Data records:
--- START ---
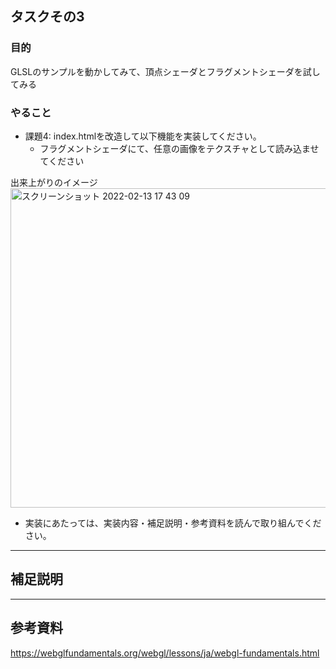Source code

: ## タスクその3
### 目的
GLSLのサンプルを動かしてみて、頂点シェーダとフラグメントシェーダを試してみる

### やること

- 課題4: index.htmlを改造して以下機能を実装してください。
  - フラグメントシェーダにて、任意の画像をテクスチャとして読み込ませてください

出来上がりのイメージ
<img width="511" alt="スクリーンショット 2022-02-13 17 43 09" src="https://user-images.githubusercontent.com/2268153/153745831-053167ae-1e2e-4815-ab7e-393626fd2e20.png">


* 実装にあたっては、実装内容・補足説明・参考資料を読んで取り組んでください。

---

## 補足説明

---

## 参考資料
https://webglfundamentals.org/webgl/lessons/ja/webgl-fundamentals.html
--- END ---
What is being asked: Could you quote, exactly as they appear, the line containing "GLSLのサンプルを動かしてみて、頂点シェーダとフラグメントシェーダを試してみる" and every line after it to the end of the records above?

Exercise output:
GLSLのサンプルを動かしてみて、頂点シェーダとフラグメントシェーダを試してみる

### やること

- 課題4: index.htmlを改造して以下機能を実装してください。
  - フラグメントシェーダにて、任意の画像をテクスチャとして読み込ませてください

出来上がりのイメージ
<img width="511" alt="スクリーンショット 2022-02-13 17 43 09" src="https://user-images.githubusercontent.com/2268153/153745831-053167ae-1e2e-4815-ab7e-393626fd2e20.png">


* 実装にあたっては、実装内容・補足説明・参考資料を読んで取り組んでください。

---

## 補足説明

---

## 参考資料
https://webglfundamentals.org/webgl/lessons/ja/webgl-fundamentals.html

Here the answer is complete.